▶ [About this task] Give again exactly the lines that run from the start of the records to the line holding "Finally, the waiting", both ends counted. Do not include the pictures.

──────── Task data

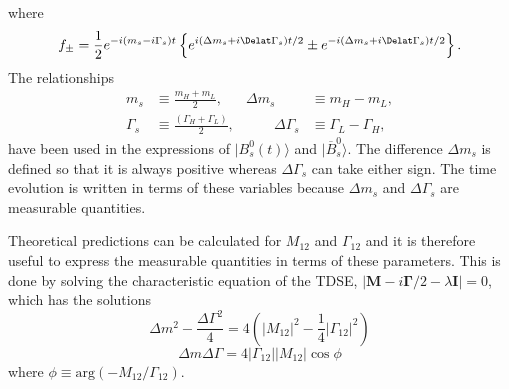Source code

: {%
where 
\begin{equation}
f_{\pm} = \frac{1}{2} e^{-i(m_s - i\Gamma_s)t} \left \{ e^{i(\Delta m_s + i \Delat\Gamma_s)t/2} \pm e^{-i(\Delta m_s + i \Delat\Gamma_s)t/2} \right \}.
\end{equation}
The relationships
\begin{align}
m_s &\equiv \frac{m_H + m_L}{2}, &  \Delta m_s &\equiv m_H - m_L,\\
\Gamma_s &\equiv \frac{(\Gamma_H + \Gamma_L)}{2}, & \qquad \Delta \Gamma_s &\equiv \Gamma_L - \Gamma_H,
\label{eq:deltas}
\end{align}
have been used in the expressions of $|B^{0}_{s}(t)\rangle$ and $|\overline{B}^{0}_{s} \rangle$. The difference $\Delta m_s$ is defined so that it is always positive whereas $\Delta\Gamma_s$ can take either sign. The time evolution is written in terms of these variables because $\Delta m_s$ and $\Delta\Gamma_s$ are measurable quantities.

Theoretical predictions can be calculated for $M_{12}$ and $\Gamma_{12}$ and it is therefore useful to express the measurable quantities in terms of these parameters. This is done by solving the characteristic equation of the TDSE, $|\mathbf{M} - i \mathbf{\Gamma}/2 - \lambda \mathbf{I}| = 0$, which has the solutions
\begin{equation}
\Delta m^2 - \frac{\Delta\Gamma^2}{4} = 4(|M_{12}|^2 - \frac{1}{4} |\Gamma_{12}|^2) 
\end{equation}
\begin{equation}
\Delta m \Delta \Gamma = 4 |\Gamma_{12}| |M_{12}| \cos \phi
\end{equation}
where $\phi \equiv \mathrm{arg}(-M_{12}/\Gamma_{12})$.

}
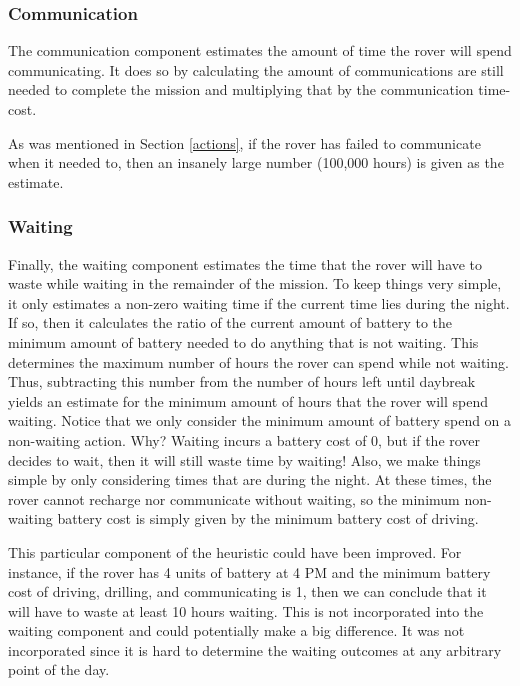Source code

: 		\subsubsection{Communication}
		
		The communication component estimates the amount of time the rover will spend communicating. It does so by
		calculating the amount of communications are still needed to complete the mission and multiplying that by the
		communication time-cost.
		
		As was mentioned in Section \ref{actions}, if the rover has failed to communicate when it needed to, then an
		insanely large number (100,000 hours) is given as the estimate.
		
		\subsubsection{Waiting}
		
		Finally, the waiting component estimates the time that the rover will have to waste while waiting in the
		remainder of the mission. To keep things very simple, it only estimates a non-zero waiting time if the
		current time lies during the night. If so, then it calculates the ratio of the current amount of battery
		to the minimum amount of battery needed to do anything that is not waiting. This determines the maximum
		number of hours the rover can spend while not waiting. Thus, subtracting this number from the number of
		hours left until daybreak yields an estimate for the minimum amount of hours that the rover will spend
		waiting. Notice that we only consider the minimum amount of battery spend on a non-waiting action. Why?
		Waiting incurs a battery cost of 0, but if the rover decides to wait, then it will still waste time by
		waiting! Also, we make things simple by only considering times that are during the night. At these times,
		the rover cannot recharge nor communicate without waiting, so the minimum non-waiting battery cost is
		simply given by the minimum battery cost of driving.
		
		This particular component of the heuristic could have been improved. For instance, if the rover has 4 units
		of battery at 4 PM and the minimum battery cost of driving, drilling, and communicating is 1, then we can
		conclude that it will have to waste at least 10 hours waiting. This is not incorporated into the waiting
		component and could potentially make a big difference. It was not incorporated since it is hard to
		determine the waiting outcomes at any arbitrary point of the day.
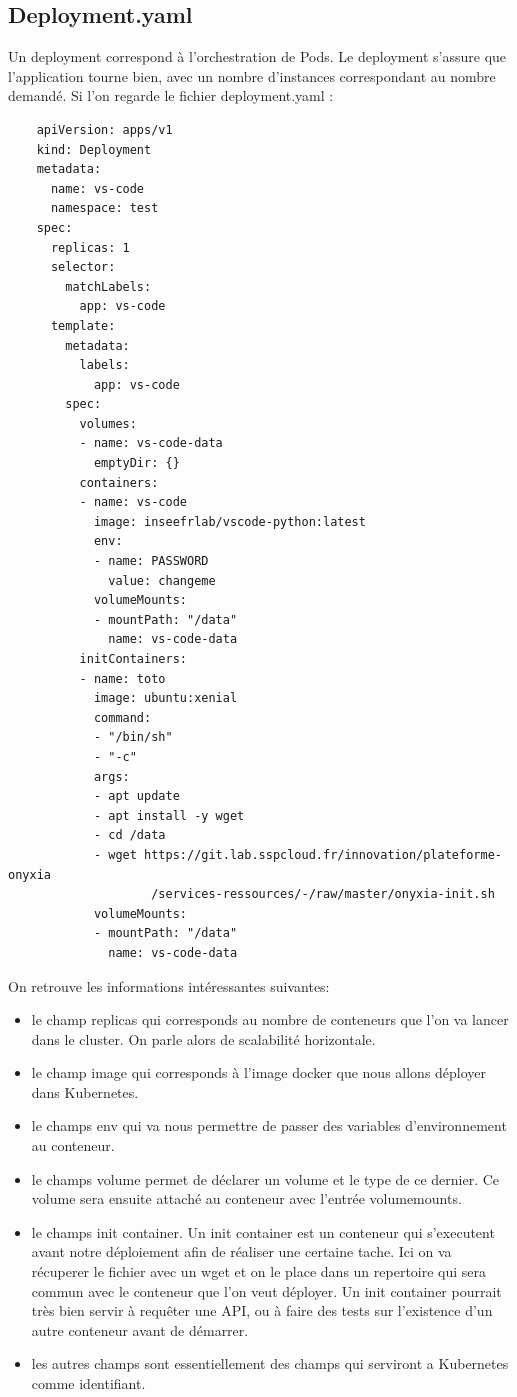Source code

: \documentclass[11pt,fleqn]{book} %
\begin{document}
\subsection*{Deployment.yaml}
Un deployment correspond à l'orchestration de Pods. Le deployment s'assure que l'application tourne bien, avec un nombre d'instances correspondant au nombre demandé. Si l'on regarde le fichier deployment.yaml : 
\begin{verbatim}
    apiVersion: apps/v1
    kind: Deployment
    metadata:
      name: vs-code
      namespace: test
    spec:
      replicas: 1
      selector:
        matchLabels:
          app: vs-code
      template:
        metadata:
          labels:
            app: vs-code
        spec:
          volumes:
          - name: vs-code-data
            emptyDir: {}
          containers:
          - name: vs-code
            image: inseefrlab/vscode-python:latest
            env:
            - name: PASSWORD
              value: changeme
            volumeMounts:
            - mountPath: "/data"
              name: vs-code-data
          initContainers:
          - name: toto
            image: ubuntu:xenial
            command:
            - "/bin/sh"
            - "-c"
            args:
            - apt update
            - apt install -y wget
            - cd /data
            - wget https://git.lab.sspcloud.fr/innovation/plateforme-onyxia
                    /services-ressources/-/raw/master/onyxia-init.sh
            volumeMounts:
            - mountPath: "/data"
              name: vs-code-data
\end{verbatim}

On retrouve les informations intéressantes suivantes: 
\begin{itemize}
    \item le champ replicas qui corresponds au nombre de conteneurs que l'on va lancer dans le cluster. On parle alors de scalabilité horizontale. 
    \item le champ image qui corresponds à l'image docker que nous allons déployer dans Kubernetes.
    \item le champs env qui va nous permettre de passer des variables d'environnement au conteneur.
    \item le champs volume permet de déclarer un volume et le type de ce dernier. Ce volume sera ensuite attaché au conteneur avec l'entrée volumemounts.
    \item le champs init container. Un init container est un conteneur qui s'executent avant notre déploiement afin de réaliser une certaine tache. Ici on va récuperer le fichier avec un wget et on le place dans un repertoire qui sera commun avec le conteneur que l'on veut déployer. Un init container pourrait très bien servir à requêter une API, ou à faire des tests sur l'existence d'un autre conteneur avant de démarrer.
    \item les autres champs sont essentiellement des champs qui serviront a Kubernetes comme identifiant.\\
\end{itemize}
\end{document}
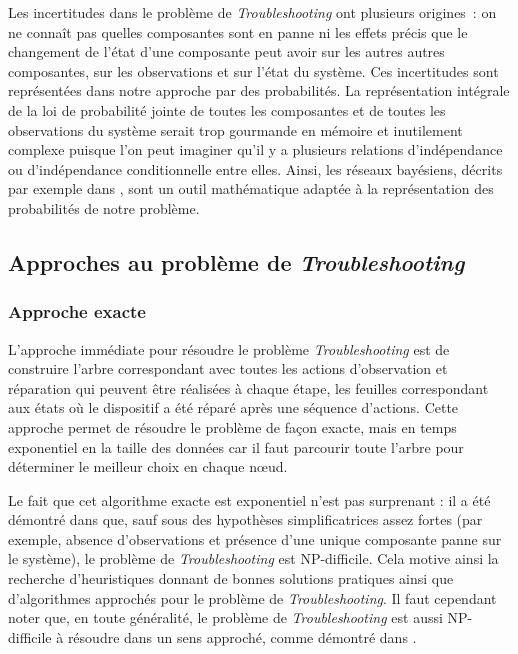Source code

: \documentclass[a4paper,11pt]{article}
\theoremstyle{plain}
\begin{document}
Les incertitudes dans le problème de \emph{Troubleshooting} ont plusieurs origines~: on ne connaît pas quelles composantes sont en panne ni les effets précis que le changement de l'état d'une composante peut avoir sur les autres autres composantes, sur les observations et sur l'état du système. Ces incertitudes sont représentées dans notre approche par des probabilités. La représentation intégrale de la loi de probabilité jointe de toutes les composantes et de toutes les observations du système serait trop gourmande en mémoire et inutilement complexe puisque l'on peut imaginer qu'il y a plusieurs relations d'indépendance ou d'indépendance conditionnelle entre elles. Ainsi, les réseaux bayésiens, décrits par exemple dans \cite{Jensen_2007}, sont un outil mathématique adaptée à la représentation des probabilités de notre problème.

\subsection{Approches au problème de \emph{Troubleshooting}}

\subsubsection{Approche exacte}

L'approche immédiate pour résoudre le problème \emph{Troubleshooting} est de construire l'arbre correspondant avec toutes les actions d'observation et réparation qui peuvent être réalisées à chaque étape, les feuilles correspondant aux états où le dispositif a été réparé après une séquence d'actions. Cette approche permet de résoudre le problème de façon exacte, mais en temps exponentiel en la taille des données car il faut parcourir toute l'arbre pour déterminer le meilleur choix en chaque nœud.

Le fait que cet algorithme exacte est exponentiel n'est pas surprenant : il a été démontré dans \cite{Vomlelov__2003} que, sauf sous des hypothèses simplificatrices assez fortes (par exemple, absence d'observations et présence d'une unique composante panne sur le système), le problème de \emph{Troubleshooting} est NP-difficile. Cela motive ainsi la recherche d'heuristiques donnant de bonnes solutions pratiques ainsi que d'algorithmes approchés pour le problème de \emph{Troubleshooting}. Il faut cependant noter que, en toute généralité, le problème de \emph{Troubleshooting} est aussi NP-difficile à résoudre dans un sens approché, comme démontré dans \cite{L_n_2014}.
\end{document}
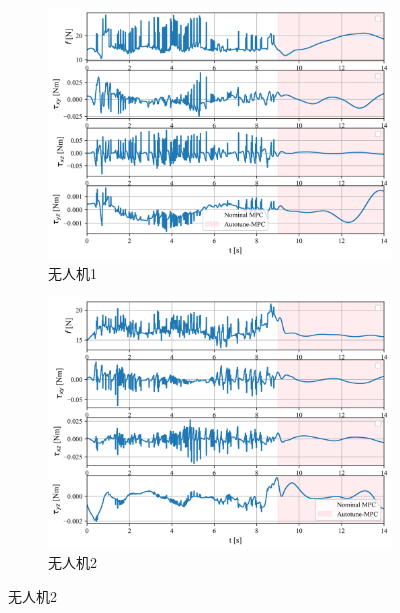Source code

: \documentclass[lang=chs, degree=master, blindreview=true, winfonts=true]{yanputhesis}
\begin{document}
\begin{figure}[hbt!]
    \centering
    \begin{subfigure}[b]{0.48\textwidth}
        \centering
        \includegraphics[width=\textwidth]{picture/kk/1.png}
        \caption{无人机1}
        \label{quadrotoru0}
    \end{subfigure}
    \hfill
    \begin{subfigure}[b]{0.48\textwidth}
        \centering
        \includegraphics[width=\textwidth]{picture/kk/2.png}
        \caption{无人机2}
        \label{quadrotoru1}
    \end{subfigure}
    
    \vspace{0.5cm} %
    

\end{figure}
\end{document}
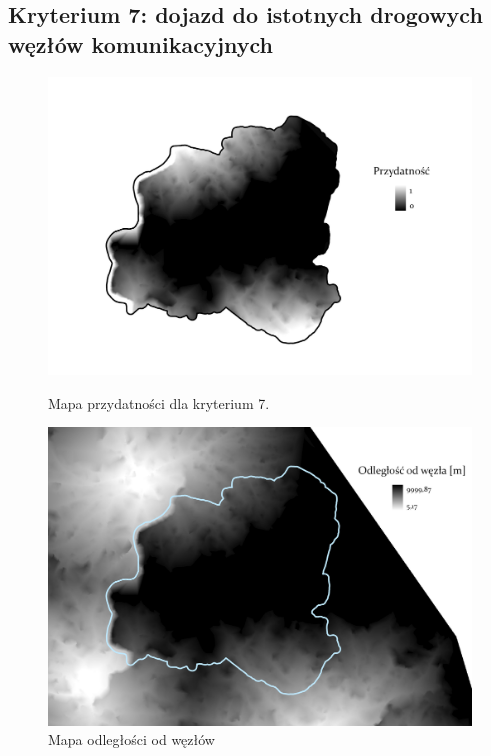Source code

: \documentclass{article}
\begin{document}
\subsection{Kryterium 7: dojazd do istotnych drogowych węzłów komunikacyjnych}

\begin{figure}[H]
    \begin{minipage}[t]{0.48\textwidth}
        \centering
        \includegraphics[width=\linewidth]{img/plesna-kryterium7-layout.jpg}
        \caption{Mapa przydatności dla kryterium 7.}
        \label{fig:kryterium7-layout}
    \end{minipage}
    \hfill
    \begin{minipage}[t]{0.48\textwidth}
        \centering
        \includegraphics[width=\linewidth]{img/plesna-kryterium7-wezly.jpg}
        \caption{Mapa odległości od węzłów}
        \label{fig:kryterium7-wezly}
    \end{minipage}
\end{figure}
\end{document}
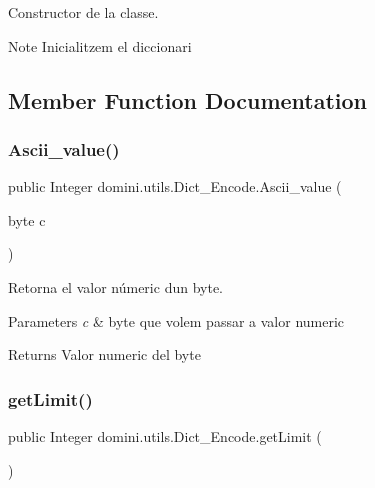Constructor de la classe. 

\begin{DoxyNote}{Note}
Inicialitzem el diccionari 
\end{DoxyNote}


\subsection{Member Function Documentation}
\mbox{\label{classdomini_1_1utils_1_1Dict__Encode_a12e23ecdd9b0078cb6e56c01126248b9}} 
\subsubsection{\texorpdfstring{Ascii\+\_\+value()}{Ascii\_value()}}
{\footnotesize\ttfamily public Integer domini.\+utils.\+Dict\+\_\+\+Encode.\+Ascii\+\_\+value (\begin{DoxyParamCaption}\item[{byte}]{c }\end{DoxyParamCaption})\hspace{0.3cm}{\ttfamily [inline]}}



Retorna el valor númeric d\textquotesingle{}un byte. 


\begin{DoxyParams}{Parameters}
{\em c} & byte que volem passar a valor numeric \\
\hline
\end{DoxyParams}
\begin{DoxyReturn}{Returns}
Valor numeric del byte 
\end{DoxyReturn}
\mbox{\label{classdomini_1_1utils_1_1Dict__Encode_a21a05b62b848a7ab9fbdf49a3a6e7edf}} 
\subsubsection{\texorpdfstring{get\+Limit()}{getLimit()}}
{\footnotesize\ttfamily public Integer domini.\+utils.\+Dict\+\_\+\+Encode.\+get\+Limit (\begin{DoxyParamCaption}{ }\end{DoxyParamCaption})\hspace{0.3cm}{\ttfamily [inline]}}

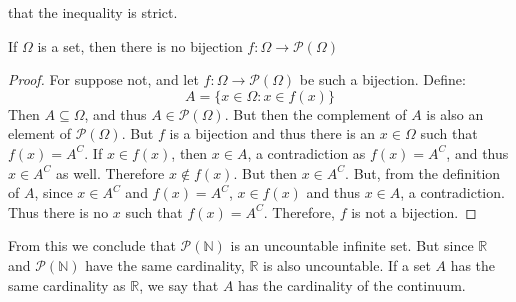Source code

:             that the inequality is strict.
            \begin{theorem}
                If $\Omega$ is a set, then there is no bijection
                $f:\Omega\rightarrow\mathcal{P}(\Omega)$
            \end{theorem}
            \begin{proof}
                For suppose not, and let
                $f:\Omega\rightarrow\mathcal{P}(\Omega)$ be such a
                bijection. Define:
                \begin{equation}
                    A=\{x\in\Omega:x\in{f}(x)\}
                \end{equation}
                Then $A\subseteq\Omega$, and thus
                $A\in\mathcal{P}(\Omega)$. But then the complement of
                $A$ is also an element of $\mathcal{P}(\Omega)$. But
                $f$ is a bijection and thus there is an $x\in\Omega$
                such that $f(x)=A^{C}$. If $x\in{f}(x)$, then
                $x\in{A}$, a contradiction as $f(x)=A^{C}$, and thus
                $x\in{A}^{C}$ as well. Therefore $x\notin{f}(x)$. But
                then $x\in{A}^{C}$. But, from the definition of $A$,
                since $x\in{A}^{C}$ and $f(x)=A^{C}$, $x\in{f}(x)$
                and thus $x\in{A}$, a contradiction. Thus there is no
                $x$ such that $f(x)=A^{C}$. Therefore, $f$ is not a
                bijection.
            \end{proof}
            From this we conclude that $\mathcal{P}(\mathbb{N})$
            is an uncountable infinite set. But since $\mathbb{R}$
            and $\mathcal{P}(\mathbb{N})$ have the same cardinality,
            $\mathbb{R}$ is also uncountable.
            If a set $A$ has the same cardinality as $\mathbb{R}$,
            we say that $A$ has the cardinality of the continuum.
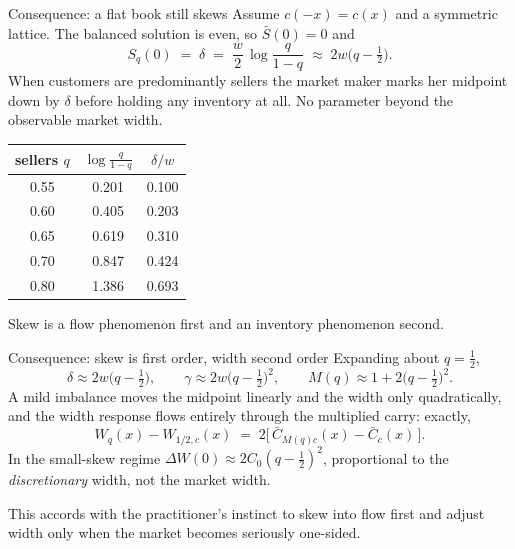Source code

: \documentclass[10pt]{beamer}
\begin{document}
\begin{frame}{Consequence: a flat book still skews}
Assume $c(-x) = c(x)$ and a symmetric lattice. The balanced solution is even, so $\bar S(0) = 0$ and
\begin{equation}
S_q(0) \;=\; \delta \;=\; \frac{w}{2}\,\log\frac{q}{1-q} \;\approx\; 2w\Big(q - \tfrac12\Big).
\end{equation}
When customers are predominantly sellers the market maker marks her midpoint down by $\delta$ before holding any inventory at all. No parameter beyond the observable market width.
\begin{center}\small
\begin{tabular}{@{}ccc@{}}
\toprule
sellers $q$ & $\log\frac{q}{1-q}$ & $\delta / w$ \\
\midrule
0.55 & 0.201 & 0.100 \\
0.60 & 0.405 & 0.203 \\
0.65 & 0.619 & 0.310 \\
0.70 & 0.847 & 0.424 \\
0.80 & 1.386 & 0.693 \\
\bottomrule
\end{tabular}
\end{center}
Skew is a flow phenomenon first and an inventory phenomenon second.
\end{frame}

\begin{frame}{Consequence: skew is first order, width second order}
Expanding about $q = \tfrac12$,
{\small\[
\delta \approx 2w\Big(q-\tfrac12\Big), \qquad
\gamma \approx 2w\Big(q-\tfrac12\Big)^{2}, \qquad
M(q) \approx 1 + 2\Big(q-\tfrac12\Big)^{2} .
\]}
A mild imbalance moves the midpoint linearly and the width only quadratically, and the width response flows entirely through the multiplied carry: exactly,
\[
W_q(x) - W_{1/2,c}(x) \;=\; 2\big[\,\bar C_{M(q)c}(x) - \bar C_{c}(x)\,\big].
\]
In the small-skew regime $\Delta W(0) \approx 2C_0(q-\tfrac12)^2$, proportional to the \emph{discretionary} width, not the market width.
\vspace{1em}

This accords with the practitioner's instinct to skew into flow first and adjust width only when the market becomes seriously one-sided.
\end{frame}
\end{document}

────────────────

▶ [Solution for this exercise]
Source code

: {%
where 
\begin{equation}
f_{\pm} = \frac{1}{2} e^{-i(m_s - i\Gamma_s)t} \left \{ e^{i(\Delta m_s + i \Delat\Gamma_s)t/2} \pm e^{-i(\Delta m_s + i \Delat\Gamma_s)t/2} \right \}.
\end{equation}
The relationships
\begin{align}
m_s &\equiv \frac{m_H + m_L}{2}, &  \Delta m_s &\equiv m_H - m_L,\\
\Gamma_s &\equiv \frac{(\Gamma_H + \Gamma_L)}{2}, & \qquad \Delta \Gamma_s &\equiv \Gamma_L - \Gamma_H,
\label{eq:deltas}
\end{align}
have been used in the expressions of $|B^{0}_{s}(t)\rangle$ and $|\overline{B}^{0}_{s} \rangle$. The difference $\Delta m_s$ is defined so that it is always positive whereas $\Delta\Gamma_s$ can take either sign. The time evolution is written in terms of these variables because $\Delta m_s$ and $\Delta\Gamma_s$ are measurable quantities.

Theoretical predictions can be calculated for $M_{12}$ and $\Gamma_{12}$ and it is therefore useful to express the measurable quantities in terms of these parameters. This is done by solving the characteristic equation of the TDSE, $|\mathbf{M} - i \mathbf{\Gamma}/2 - \lambda \mathbf{I}| = 0$, which has the solutions
\begin{equation}
\Delta m^2 - \frac{\Delta\Gamma^2}{4} = 4(|M_{12}|^2 - \frac{1}{4} |\Gamma_{12}|^2) 
\end{equation}
\begin{equation}
\Delta m \Delta \Gamma = 4 |\Gamma_{12}| |M_{12}| \cos \phi
\end{equation}
where $\phi \equiv \mathrm{arg}(-M_{12}/\Gamma_{12})$.

}
Source code

: 		\subsubsection{Communication}
		
		The communication component estimates the amount of time the rover will spend communicating. It does so by
		calculating the amount of communications are still needed to complete the mission and multiplying that by the
		communication time-cost.
		
		As was mentioned in Section \ref{actions}, if the rover has failed to communicate when it needed to, then an
		insanely large number (100,000 hours) is given as the estimate.
		
		\subsubsection{Waiting}
		
		Finally, the waiting component estimates the time that the rover will have to waste while waiting in the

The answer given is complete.